In this problem, we need to determine the time when all three doctors are simultaneously free. Let's analyze the given information:

1. Three doctors with different consultation times:

• Dr. Ben: 10 minutes per patient. 
• Dr. Kane: 15 minutes per patient.
• Dr. Wayne: 25 minutes per patient.

2. The clinic's operating hours are from 9 a.m. to 11:30 a.m.

3. Patients start arriving at 9 a.m., with two patients waiting. More patients arrive at 15-minute intervals starting from 9:15 a.m.

4. Patients go to the available room with the lowest number.

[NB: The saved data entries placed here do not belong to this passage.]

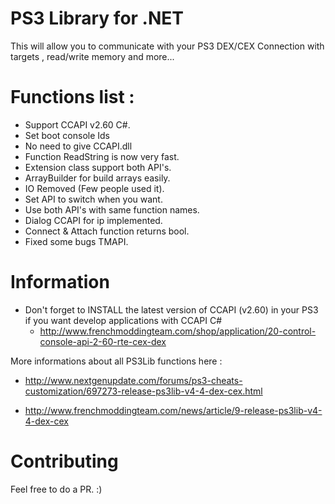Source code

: # PS3 Library for .NET

This will allow you to communicate with your PS3 DEX/CEX
Connection with targets , read/write memory and more...

# Functions list :

- Support CCAPI v2.60 C#.
- Set boot console Ids
- No need to give CCAPI.dll
- Function ReadString is now very fast.
- Extension class support both API's.
- ArrayBuilder for build arrays easily.
- IO Removed (Few people used it).
- Set API to switch when you want.
- Use both API's with same function names.
- Dialog CCAPI for ip implemented.
- Connect & Attach function returns bool.
- Fixed some bugs TMAPI.

# Information

- Don't forget to INSTALL the latest version of CCAPI (v2.60) in your PS3 if you want develop applications with CCAPI C#
	- http://www.frenchmoddingteam.com/shop/application/20-control-console-api-2-60-rte-cex-dex

More informations about all PS3Lib functions here :

- http://www.nextgenupdate.com/forums/ps3-cheats-customization/697273-release-ps3lib-v4-4-dex-cex.html

- http://www.frenchmoddingteam.com/news/article/9-release-ps3lib-v4-4-dex-cex

# Contributing

Feel free to do a PR. :)
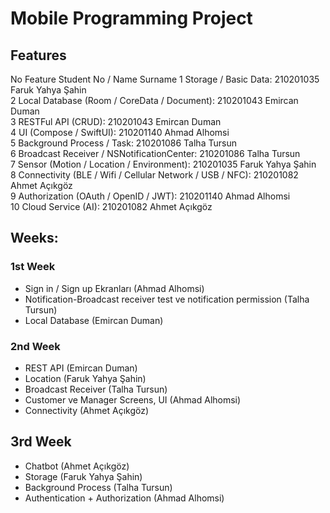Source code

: # Mobile Programming Project

## Features

No	Feature	Student No / Name Surname
1	Storage / Basic Data:	210201035 Faruk Yahya Şahin  
2	Local Database (Room / CoreData / Document):	210201043 Emircan Duman  
3	RESTFul API (CRUD):	210201043 Emircan Duman  
4	UI (Compose / SwiftUI):	210201140 Ahmad Alhomsi  
5	Background Process / Task:	210201086 Talha Tursun  
6	Broadcast Receiver / NSNotificationCenter:	210201086 Talha Tursun  
7	Sensor (Motion / Location / Environment):	210201035 Faruk Yahya Şahin  
8	Connectivity (BLE / Wifi / Cellular Network / USB / NFC):	210201082 Ahmet Açıkgöz  
9	Authorization (OAuth / OpenID / JWT):	210201140 Ahmad Alhomsi  
10	Cloud Service (AI):	210201082 Ahmet Açıkgöz  

## Weeks:

### 1st Week

- Sign in / Sign up Ekranları (Ahmad Alhomsi)
- Notification-Broadcast receiver test ve notification permission (Talha Tursun)
- Local Database (Emircan Duman)

### 2nd Week

- REST API (Emircan Duman)
- Location (Faruk Yahya Şahin)
- Broadcast Receiver (Talha Tursun)
- Customer ve Manager Screens, UI (Ahmad Alhomsi)
- Connectivity (Ahmet Açıkgöz)

## 3rd Week

- Chatbot (Ahmet Açıkgöz)
- Storage (Faruk Yahya Şahin)
- Background Process (Talha Tursun)
- Authentication + Authorization (Ahmad Alhomsi)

We need to calculate when all three doctors will be free simultaneously.

Initially, at 9 a.m., two patients enter rooms 1 and 2 to see Dr. Ben and Dr. Kane, respectively.

At 9:10 a.m., Dr. Ben finishes with the first patient.

At 9:15 a.m., Dr. Kane finishes with the second patient, and two more patients arrive. Room 1 becomes free, the next patient enters Dr. Ben's room.

At 9:20 a.m., Dr. Ben finishes with the next patient and another patient enters.

At 9:25 a.m., Dr. Wayne finishes and another patient enters.

When does the cycle repeat?

• Dr. Ben finishes every 10 minutes.
• Dr. Kane finishes every 15 minutes.
• Dr. Wayne finishes every 25 minutes.

The Least Common Multiple (LCM) of these times is the earliest time when they all will be free. Calculating the LCM: The prime factors are 2¹ * 5² = 50 minutes.

Since the calculation starts at 9 a.m., after 50 minutes, the time will be 9:50 a.m.

Let's verify if they are free at 9:50 a.m.:

• Dr. Ben's cycle: 9:00, 9:10, ..., 9:50.
• Dr. Kane's cycle: 9:00, 9:15, ..., 9:45, 10:00.
• Dr. Wayne's cycle: 9:00, 9:25, 9:50.

Dr. Wayne finishes his patient at 9:50 a.m., but Dr. Kane's next simultaneous finish is at 10:00 a.m. Thus, all doctors aren't free simultaneously. Repeating this for subsequent intervals, they do not align simultaneously by the clinic closing time.

Conclusively, the total time during which all doctors are simultaneously free is 0 minutes.